Building a Streaming Pipeline: Lessons from 10M Events/Hour

When I started this project, I thought the hard part was going to be the machine learning — fitting an Isolation Forest model, tuning its contamination parameter, deciding what "anomaly" even means in the context of network telemetry logs. I was wrong. The ML piece ended up being almost trivial compared to what it actually takes to get data moving reliably at scale.

This post is about the infrastructure decisions that didn't show up in the Spark documentation, the things I figured out the hard way while building a real-time anomaly detection pipeline over a multi-node Hadoop cluster. We were processing somewhere north of 10 million events per hour by the time it was done. Here's what I learned.

10M+

Events
per Hour

68%

Preprocessing
Runtime Reduction

<500ms

Anomaly Detection
Latency

The Setup: Why Spark + Kafka + Hadoop?

The pipeline ingests log data through Kafka topics, processes it in micro-batches using Spark Structured Streaming, stores raw and processed data on HDFS, and feeds anomaly scores back to a downstream alert system. On paper it's a clean, well-understood stack. In practice, each of those boundaries — Kafka to Spark, Spark to HDFS, HDFS back to Spark — is where things got interesting.

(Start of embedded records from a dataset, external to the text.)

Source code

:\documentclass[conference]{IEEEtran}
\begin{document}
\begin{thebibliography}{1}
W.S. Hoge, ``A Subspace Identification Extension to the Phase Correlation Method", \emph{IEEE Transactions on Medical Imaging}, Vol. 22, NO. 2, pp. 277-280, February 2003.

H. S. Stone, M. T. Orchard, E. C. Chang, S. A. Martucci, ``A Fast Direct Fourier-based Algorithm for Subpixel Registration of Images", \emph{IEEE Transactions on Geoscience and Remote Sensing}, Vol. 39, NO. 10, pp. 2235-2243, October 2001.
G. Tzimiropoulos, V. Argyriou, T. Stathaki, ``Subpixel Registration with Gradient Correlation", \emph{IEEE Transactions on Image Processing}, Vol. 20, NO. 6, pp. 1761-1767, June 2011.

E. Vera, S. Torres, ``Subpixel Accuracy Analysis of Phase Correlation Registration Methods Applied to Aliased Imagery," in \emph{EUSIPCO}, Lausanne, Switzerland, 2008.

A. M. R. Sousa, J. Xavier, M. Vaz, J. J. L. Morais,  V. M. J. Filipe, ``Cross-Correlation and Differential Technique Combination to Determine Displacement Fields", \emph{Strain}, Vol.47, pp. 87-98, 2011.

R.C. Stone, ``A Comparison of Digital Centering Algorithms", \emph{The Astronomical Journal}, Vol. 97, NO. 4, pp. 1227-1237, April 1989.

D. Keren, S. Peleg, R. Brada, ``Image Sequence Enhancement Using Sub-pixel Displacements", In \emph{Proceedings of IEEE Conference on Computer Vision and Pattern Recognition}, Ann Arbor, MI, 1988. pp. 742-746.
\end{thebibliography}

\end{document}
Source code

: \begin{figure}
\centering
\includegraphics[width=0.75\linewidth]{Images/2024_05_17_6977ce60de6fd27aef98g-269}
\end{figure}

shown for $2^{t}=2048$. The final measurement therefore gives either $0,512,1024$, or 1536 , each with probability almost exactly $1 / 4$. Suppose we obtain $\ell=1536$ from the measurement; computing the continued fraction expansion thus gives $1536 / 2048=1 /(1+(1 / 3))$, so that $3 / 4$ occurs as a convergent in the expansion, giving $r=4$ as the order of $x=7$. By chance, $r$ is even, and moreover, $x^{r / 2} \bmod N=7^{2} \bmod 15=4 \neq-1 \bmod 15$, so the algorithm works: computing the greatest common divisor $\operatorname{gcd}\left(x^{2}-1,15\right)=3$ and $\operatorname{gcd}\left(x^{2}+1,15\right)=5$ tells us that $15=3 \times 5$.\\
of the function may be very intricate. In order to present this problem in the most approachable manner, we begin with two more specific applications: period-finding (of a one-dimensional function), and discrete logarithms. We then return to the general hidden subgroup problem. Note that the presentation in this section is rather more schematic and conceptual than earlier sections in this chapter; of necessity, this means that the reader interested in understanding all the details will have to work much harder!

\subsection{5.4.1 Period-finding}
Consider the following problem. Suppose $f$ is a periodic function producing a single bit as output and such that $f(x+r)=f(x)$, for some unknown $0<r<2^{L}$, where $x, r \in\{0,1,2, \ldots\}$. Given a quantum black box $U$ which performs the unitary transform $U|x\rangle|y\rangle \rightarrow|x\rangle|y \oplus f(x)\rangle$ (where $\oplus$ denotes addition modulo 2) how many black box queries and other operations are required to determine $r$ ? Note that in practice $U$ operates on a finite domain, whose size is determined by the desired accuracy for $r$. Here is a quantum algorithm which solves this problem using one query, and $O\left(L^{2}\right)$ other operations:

I chose this stack partly because it's what serious production pipelines actually use, and partly because I wanted to work through the complexity myself rather than offloading it to a managed service. If I'm going to claim I understand distributed streaming, I wanted to have wrestled with the parts that managed services quietly fix for you.

Problem #1: Backpressure Isn't Automatic

Spark Structured Streaming has a config called maxOffsetsPerTrigger that controls how many Kafka offsets each micro-batch will consume. Early on, I left this unconfigured and let Spark consume as fast as possible. That worked fine in development, where my test data was clean and small. It fell apart in a realistic environment.

What happens without proper rate limiting is that during bursts — log spikes, deployment events, whatever causes your volume to jump — Spark tries to process everything at once. Batch durations blow past your trigger interval, tasks pile up, and you end up with exactly the kind of latency problem a real-time pipeline is supposed to prevent.

# What I ended up with after tuning
spark.readStream \
    .format("kafka") \
    .option("kafka.bootstrap.servers", BROKERS) \
    .option("subscribe", TOPIC) \
    .option("maxOffsetsPerTrigger", 50000) \   # tune this
    .option("startingOffsets", "latest") \
    .load()

The right value for maxOffsetsPerTrigger depends entirely on your cluster size, your transformation complexity, and how much lag you can tolerate. For us, 50,000 offsets per trigger with a 10-second micro-batch interval gave us the throughput we needed without batch durations creeping up over time. But honestly — this is empirical. You have to monitor it, watch your batch durations in the Spark UI, and adjust.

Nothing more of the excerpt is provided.